By Melissa Milakovic
Photos by Lindsey Gibeau Photography | Westboro Studio
Kelly Wearstler is quoted as saying, “Contrast and contradiction are complementary avenues to creating a luxe space.” I couldn’t agree more. When it comes to decorating your home, the best way to achieve this desired tension is by including vintage and antique items in your design scheme.
The mastery of using vintage and antique pieces to elevate a space is indeed an art form. It marries the elements of a creative practice with the exclusivity of owning singular, meaningful pieces. However, the inherent value is in how personal the experience is—the search, the find, the connection and of course, the storytelling, both about the item and about who you are.
Threading found treasures into your space alongside your CB2, Gus* Modern or Ligne Roset pieces provides an unexpected element to the story of your home. Not only does it introduce a new character that comes bearing a noteworthy tale, it’s a simple and easy way to explore your own creative voice. Weaving this narrative into your daily life naturally creates tension, evokes emotion, and demands pause, just like a painting, a song, or a film might.
Pairing old with new, high with low invites conversation by giving you permission to show off your interests, your quirks or your love of an odd shape, a particular colour or style of art. One of the greatest joys in discovering a treasure is that it often, if not always, triggers an unexpected burst of excitement when you first see it. That is the pleasure I encourage you to bring into your home.
If our homes are natural extensions of our personalities, as I believe they are, then it’s easy to see how embracing imperfection is key. The elegance of these artifacts you’ve unearthed is in their perceived flaws or patina. It’s the irregularities that make them unique. Instead of leaning into the expertly curated ads and images of what you think you want or need, I challenge you to get playful and curious. Make your home more personal, more organic and less scripted; let imperfection inspire you.
In the same way artists learn to trust their instincts in discovering their personal style, introducing unconventional treasures into your home is a process that involves exploration, intuition and execution. There are no mistakes because there are no formulas. The rarity of an objet trouvé leaves less time to be indecisive, lest someone else picks it up, so it forces you to trust your first impression.

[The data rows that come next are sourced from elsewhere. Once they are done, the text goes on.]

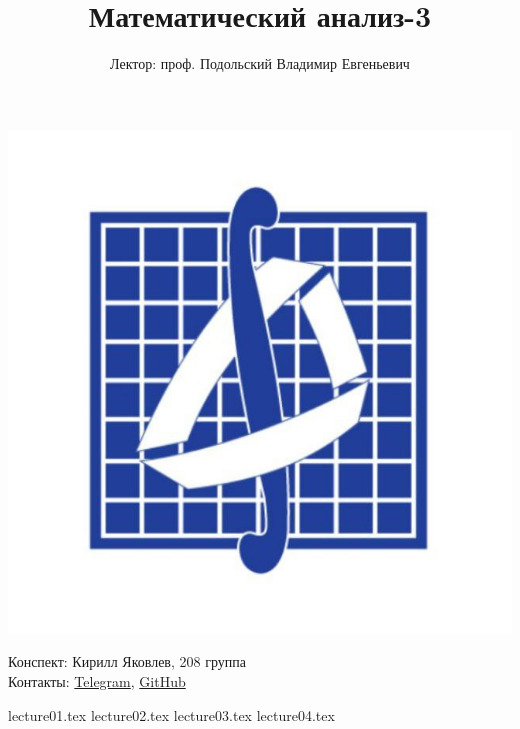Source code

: \documentclass[a4paper, 12pt]{article}
\title{\textbf{Математический анализ-3}}
\author{Лектор: проф. Подольский Владимир Евгеньевич}
\begin{document}
    
\fontsize{14pt}{20pt}\selectfont
\maketitle
\vspace{0.3cm}
\begin{center}
    \includegraphics[width=0.75\linewidth]{Images/mehmat.png}
\end{center}
\vspace{1.5cm}
\begin{center}
    Конспект: Кирилл Яковлев, 208 группа\\
    Контакты: \href{https://t.me/fourkenz}{Telegram}, \href{https://github.com/yakovlevki}{GitHub}\\
\end{center}
    
\newpage
\tableofcontents
\newpage

{lecture01.tex}
{lecture02.tex}
{lecture03.tex}
{lecture04.tex}
\end{document}

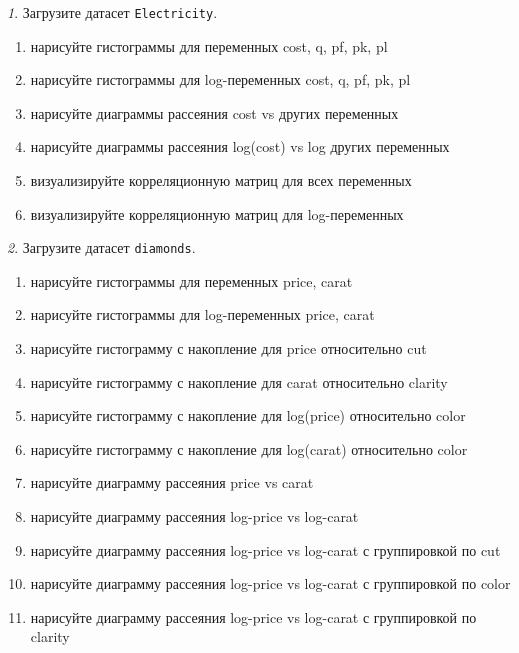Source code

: \documentclass[12pt]{article}
\theoremstyle{remark}
\newtheorem{exercise}{}[section]
\begin{document}
\begin{exercise}
Загрузите датасет \texttt{Electricity}.
\begin{enumerate}
	\item нарисуйте гистограммы для переменных cost, q, pf, pk, pl
	\item нарисуйте гистограммы для log-переменных cost, q, pf, pk, pl
	\item нарисуйте диаграммы рассеяния cost vs других переменных
	\item нарисуйте диаграммы рассеяния log(cost) vs log других переменных
	\item визуализируйте корреляционную матриц для всех переменных
	\item визуализируйте корреляционную матриц для log-переменных
\end{enumerate}
\end{exercise}

\begin{exercise}
Загрузите датасет \texttt{diamonds}.
\begin{enumerate}
	\item нарисуйте гистограммы для переменных price, carat
	\item нарисуйте гистограммы для log-переменных price, carat
	\item нарисуйте гистограмму с накопление для price относительно cut
	\item нарисуйте гистограмму с накопление для carat относительно clarity 
	\item нарисуйте гистограмму с накопление для log(price) относительно color
	\item нарисуйте гистограмму с накопление для log(carat) относительно color
	\item нарисуйте диаграмму рассеяния price vs carat
	\item нарисуйте диаграмму рассеяния log-price vs log-carat
	\item нарисуйте диаграмму рассеяния log-price vs log-carat с группировкой по cut
	\item нарисуйте диаграмму рассеяния log-price vs log-carat с группировкой по color
	\item нарисуйте диаграмму рассеяния log-price vs log-carat с группировкой по clarity
\end{enumerate}
\end{exercise}
\end{document}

The pleasure of having obscure pieces or one-of-a-kind objects to admire and show off cannot be overstated. The tall, brass vase found in your grandmother’s basement, the boldly painted tray discovered at a flea market in Montreal, the oversized gold frame from the yard sale you biked by last summer—they all come with their own stories and then give you permission to make them your own.
When you choose to hunt for treasures you are truly choosing to seek out something nobody else has. Each piece builds on your personal style, establishing an interior expression that is uniquely yours. Giving an antique mirror a new life in your modern kitchen or a vintage stool a second chance is also a deliberate decision to extend the life cycle of these items. So while you’re refining your taste and eye for the obscure, you’re also injecting more purpose, meaning and intention into your home.
FIND YOUR VOICE
A home that quickly establishes itself as stylish and interesting is one that draws you in, asks you questions and simply doesn’t fall flat. The continuity you feel throughout isn’t a muted palette or a specific design style, it’s not matching throw pillows and rugs, it’s your distinct personality that can be felt at every turn. Your courage to step out of the trendy design line to discover your own distinct voice is contagious and ultimately an act of self love.
This philosophy of interior design is flexible enough to encourage personality and agency without being prescriptive or trendy. It provides an unexpected element that is pleasurable rather than obvious and easy. Learning to trust your gut in determining the right balance of old and new without overdoing and overwhelming a space becomes the mastery of this craft.
When you use one fantastic vintage piece as the catalyst to design a room or you discover an antique that becomes the final touch, it’s affecting because it’s rare. It’s special, because it’s all you and your discerning eye.